Dans « Le La » on lit noir sur rouge une expérience limite, une narration déconstruite – en apparence -, ce mouvement interne à la langue qui se cherche, aux confins de ses possibilités. Un territoire extrême en somme. A la façon d’un surréalisme 3.0, proche d’un état hypnotique, d’une écriture automatique. Ce genre de démarches qui apparaissent lors d’un effondrement.

On pense alors à « De l’intelligence », d’Hyppolite Taine, à son fameux «  Il y a une personne qui, en causant, en chantant, écrit sans regarder son papier des phrases suivies et même des pages entières, sans avoir conscience de ce qu’elle écrit. À mes yeux, sa sincérité est parfaite ; or, elle déclare qu’au bout de sa page, elle n’a aucune idée de ce qu’elle a tracé sur le papier ».

Le chemin vers André Breton, et sa « méthode », consistant à écrire le plus rapidement possible, sans contrôle de la raison, sans préoccupations esthétique ou morale, voire sans aucun souci de cohérence grammaticale ou de respect du vocabulaire. L’état nécessaire à la bonne réalisation est un état de lâcher-prise, entre le sommeil et le réveil.

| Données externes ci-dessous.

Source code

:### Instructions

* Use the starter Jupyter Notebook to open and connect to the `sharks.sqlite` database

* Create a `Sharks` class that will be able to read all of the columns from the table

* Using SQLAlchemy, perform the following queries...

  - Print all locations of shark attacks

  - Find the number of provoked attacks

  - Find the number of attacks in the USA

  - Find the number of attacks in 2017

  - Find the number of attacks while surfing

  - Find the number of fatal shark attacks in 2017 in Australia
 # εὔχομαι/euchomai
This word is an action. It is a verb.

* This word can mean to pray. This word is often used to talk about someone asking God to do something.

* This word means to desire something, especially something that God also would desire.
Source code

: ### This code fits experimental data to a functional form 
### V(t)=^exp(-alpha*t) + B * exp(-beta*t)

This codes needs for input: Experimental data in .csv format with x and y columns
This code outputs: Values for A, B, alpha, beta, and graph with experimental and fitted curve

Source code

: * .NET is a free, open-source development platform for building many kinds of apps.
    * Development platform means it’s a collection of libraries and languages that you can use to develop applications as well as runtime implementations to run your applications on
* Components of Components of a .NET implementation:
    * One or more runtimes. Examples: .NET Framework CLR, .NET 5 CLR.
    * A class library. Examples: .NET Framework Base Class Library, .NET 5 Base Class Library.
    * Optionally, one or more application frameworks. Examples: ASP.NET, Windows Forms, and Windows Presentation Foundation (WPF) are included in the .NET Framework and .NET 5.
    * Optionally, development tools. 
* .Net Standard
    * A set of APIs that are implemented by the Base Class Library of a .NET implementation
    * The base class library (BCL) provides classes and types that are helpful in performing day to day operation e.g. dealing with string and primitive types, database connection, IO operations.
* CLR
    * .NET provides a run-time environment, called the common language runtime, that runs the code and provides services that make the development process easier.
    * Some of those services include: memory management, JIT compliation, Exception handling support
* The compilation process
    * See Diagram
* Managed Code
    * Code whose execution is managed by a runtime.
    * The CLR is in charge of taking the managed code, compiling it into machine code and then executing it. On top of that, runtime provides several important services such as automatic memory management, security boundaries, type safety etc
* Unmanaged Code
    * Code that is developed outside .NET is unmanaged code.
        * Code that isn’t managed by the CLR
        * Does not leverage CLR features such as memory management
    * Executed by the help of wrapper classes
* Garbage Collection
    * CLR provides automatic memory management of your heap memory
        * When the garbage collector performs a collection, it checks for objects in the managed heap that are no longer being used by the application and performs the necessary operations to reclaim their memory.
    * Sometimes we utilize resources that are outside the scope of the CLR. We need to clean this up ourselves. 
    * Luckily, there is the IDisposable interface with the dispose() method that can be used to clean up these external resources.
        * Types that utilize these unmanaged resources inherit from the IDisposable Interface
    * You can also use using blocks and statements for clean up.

Un véritable exil intérieur, à l’heure du nuage numérique et de ses trouées vers des possibles presque infinis. Déroutant, interrogeant, ultra-salutaire pour comprendre ce qui secoue la langue, au point de la déstructurer, avant qu’elle ne s’adapte enfin à la guerre algorithmique. Un final comme une question de survie. A portée de téléchargement, comme une nouvelle fragmentée, à distance, qui déporte et (télé)porte le français dans une dimension inédite.